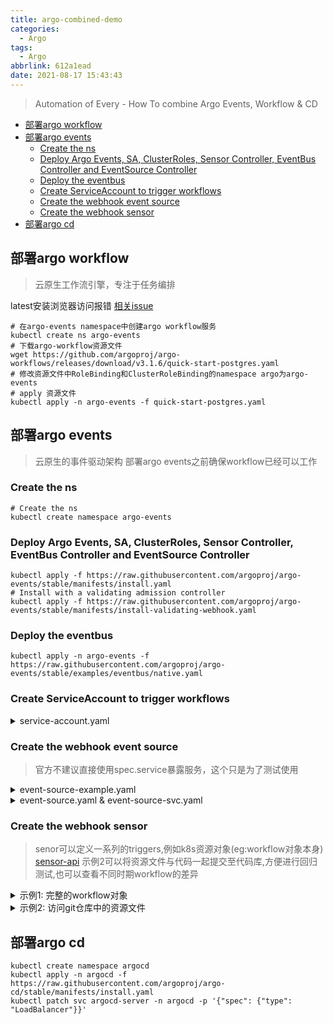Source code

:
 ```yaml
---
title: argo-combined-demo
categories:
  - Argo
tags:
  - Argo
abbrlink: 612a1ead
date: 2021-08-17 15:43:43
---
```

> Automation of Every - How To combine Argo Events, Workflow & CD

<!-- more -->

- [部署argo workflow](#部署argo-workflow)
- [部署argo events](#部署argo-events)
  - [Create the ns](#create-the-ns)
  - [Deploy Argo Events, SA, ClusterRoles, Sensor Controller, EventBus Controller and EventSource Controller](#deploy-argo-events-sa-clusterroles-sensor-controller-eventbus-controller-and-eventsource-controller)
  - [Deploy the eventbus](#deploy-the-eventbus)
  - [Create ServiceAccount to trigger workflows](#create-serviceaccount-to-trigger-workflows)
  - [Create the webhook event source](#create-the-webhook-event-source)
  - [Create the webhook sensor](#create-the-webhook-sensor)
- [部署argo cd](#部署argo-cd)

## 部署argo workflow
> 云原生工作流引擎，专注于任务编排

latest安装浏览器访问报错 [相关issue](https://github.com/argoproj/argo-workflows/issues/5573)
```shell
# 在argo-events namespace中创建argo workflow服务
kubectl create ns argo-events
# 下载argo-workflow资源文件
wget https://github.com/argoproj/argo-workflows/releases/download/v3.1.6/quick-start-postgres.yaml
# 修改资源文件中RoleBinding和ClusterRoleBinding的namespace argo为argo-events
# apply 资源文件
kubectl apply -n argo-events -f quick-start-postgres.yaml
```
## 部署argo events
> 云原生的事件驱动架构
> 部署argo events之前确保workflow已经可以工作
### Create the ns
```shell
# Create the ns
kubectl create namespace argo-events
```
### Deploy Argo Events, SA, ClusterRoles, Sensor Controller, EventBus Controller and EventSource Controller
``` shell
kubectl apply -f https://raw.githubusercontent.com/argoproj/argo-events/stable/manifests/install.yaml
# Install with a validating admission controller
kubectl apply -f https://raw.githubusercontent.com/argoproj/argo-events/stable/manifests/install-validating-webhook.yaml
```
### Deploy the eventbus
```shell
kubectl apply -n argo-events -f https://raw.githubusercontent.com/argoproj/argo-events/stable/examples/eventbus/native.yaml
```
### Create ServiceAccount to trigger workflows
<details>
<summary>service-account.yaml</summary>

```yaml
apiVersion: v1
kind: ServiceAccount
metadata:
  namespace: argo-events
  name: operate-workflow-sa
---
# Similarly you can use a ClusterRole and ClusterRoleBinding
apiVersion: rbac.authorization.k8s.io/v1
kind: Role
metadata:
  name: operate-workflow-role
  namespace: argo-events
rules:
  - apiGroups:
      - argoproj.io
    verbs:
      - "*"
    resources:
      - workflows
      - workflowtemplates
      - cronworkflows
      - clusterworkflowtemplates
---
apiVersion: rbac.authorization.k8s.io/v1
kind: RoleBinding
metadata:
  name: operate-workflow-role-binding
  namespace: argo-events
roleRef:
  apiGroup: rbac.authorization.k8s.io
  kind: Role
  name: operate-workflow-role
subjects:
  - kind: ServiceAccount
    name: operate-workflow-sa
```
</details>

### Create the webhook event source
> 官方不建议直接使用spec.service暴露服务，这个只是为了测试使用
<details>
<summary>event-source-example.yaml</summary>

```yaml
apiVersion: argoproj.io/v1alpha1
kind: EventSource
metadata:
  name: webhook
spec:
  service:
    ports:
      - port: 12000
        targetPort: 12000
  webhook:
    # event-source can run multiple HTTP servers. Simply define a unique port to start a new HTTP server
    example:
      # port to run HTTP server on
      port: "12000"
      # endpoint to listen to
      endpoint: /example
      # HTTP request method to allow. In this case, only POST requests are accepted
      method: POST
```
</details>
<details>
<summary>event-source.yaml & event-source-svc.yaml</summary>

```yaml
apiVersion: argoproj.io/v1alpha1
kind: EventSource
metadata:
  name: gitlab-eventsource
spec:
  webhook:
    gitlab-example:
      port: "13000"
      endpoint: /webhook
      method: POST

---
apiVersion: v1
kind: Service
metadata:
  name: gitlab-webhook
spec:
  selector:
    eventsource-name: gitlab-eventsource
  ports:
    - port: 13000
      targetPort: 13000
  type: LoadBalancer

```
</details>

### Create the webhook sensor
> senor可以定义一系列的triggers,例如k8s资源对象(eg:workflow对象本身) [sensor-api](https://github.com/argoproj/argo-events/blob/master/api/sensor.md)
> 示例2可以将资源文件与代码一起提交至代码库,方便进行回归测试,也可以查看不同时期workflow的差异
<details>
<summary>示例1: 完整的workflow对象</summary>

```yaml
apiVersion: argoproj.io/v1alpha1
kind: Sensor
metadata:
  name: gitlab
spec:
  template:
    serviceAccountName: operate-workflow-sa
  dependencies:
    - name: test-dep
      eventSourceName: gitlab-eventsource
      eventName: gitlab-example
  triggers:
    - template:
        name: gitlab-workflow-trigger
        k8s:
          group: argoproj.io
          version: v1alpha1
          resource: workflows
          operation: create
          source:
            resource:
              apiVersion: argoproj.io/v1alpha1
              kind: Workflow
              metadata:
                generateName: gitlab-workflow-
              spec:
                entrypoint: argo-ci
                arguments:
                  parameters:
                    - name: repo
                      value: http://172.16.20.150/root/vue_todolist.git
                    - name: revision
                      value: main
                templates:
                  - name: argo-ci
                    steps:
                      - - name: checkout
                          template: checkout
                          arguments:
                            parameters:
                              - name: repo
                                value: "{{workflow.parameters.repo}}"
                              - name: revision
                                value: "{{workflow.parameters.revision}}"
                      - - name: build
                          template: build
                          arguments:
                            artifacts:
                              - name: source
                                from: "{{steps.checkout.outputs.artifacts.source}}"
                  - name: checkout
                    inputs:
                      parameters:
                        - name: repo
                        - name: revision
                      artifacts:
                        - name: source
                          path: /src
                          git:
                            repo: "{{inputs.parameters.repo}}"
                            revision: "{{inputs.parameters.revision}}"
                    outputs:
                      artifacts:
                        - name: source
                          path: /src
                    container:
                      image: my-ubuntu:v0.1
                      command: [sh, -c]
                      args: ["cd /src && git status && ls -l"]
                  - name: build
                    inputs:
                      artifacts:
                        - name: source
                          path: /src
                    outputs:
                      artifacts:
                        - name: source
                          path: /src
                    container:
                      image: my-ubuntu:v0.1
                      command: [sh, -c]
                      args: [
                          "
                          cd /src &&
                          npm install --registry https://registry.npm.taobao.org &&
                          npm run build
                          ",
                        ]
          parameters:
            - src:
                dependencyName: test-dep
                dataKey: body.project.git_http_url
              dest: spec.arguments.parameters.0.value
            - src:
                dependencyName: test-dep
                dataKey: body.ref
              dest: spec.arguments.parameters.1.value

```
</details>

<details>
<summary>示例2: 访问git仓库中的资源文件</summary>

```yaml
apiVersion: argoproj.io/v1alpha1
kind: Sensor
metadata:
  name: gitlab
spec:
  template:
    serviceAccountName: operate-workflow-sa
  dependencies:
    - name: test-dep
      eventSourceName: gitlab-eventsource
      eventName: gitlab-example
  triggers:
    - template:
        name: gitlab-workflow-trigger
        k8s:
          group: argoproj.io
          version: v1alpha1
          resource: workflows
          operation: create
          source:
            git:
              filePath: "workflow/gitlab.yaml"
          parameters:
            - src:
                dependencyName: test-dep
                dataKey: body.project.git_http_url
              dest: spec.arguments.parameters.0.value
            - src:
                dependencyName: test-dep
                dataKey: body.ref
              dest: spec.arguments.parameters.1.value
      parameters:
        - src:
            dependencyName: test-dep
            dataKey: body.project.git_http_url
          dest: k8s.source.git.url
        - src:
            dependencyName: test-dep
            dataKey: body.ref
          dest: k8s.source.git.ref

```
</details>

## 部署argo cd
```shell
kubectl create namespace argocd
kubectl apply -n argocd -f https://raw.githubusercontent.com/argoproj/argo-cd/stable/manifests/install.yaml
kubectl patch svc argocd-server -n argocd -p '{"spec": {"type": "LoadBalancer"}}'
```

- - - -

What to produce: Write only the number of lines in the data above that include "LoadBalancer".

Result for this task: 2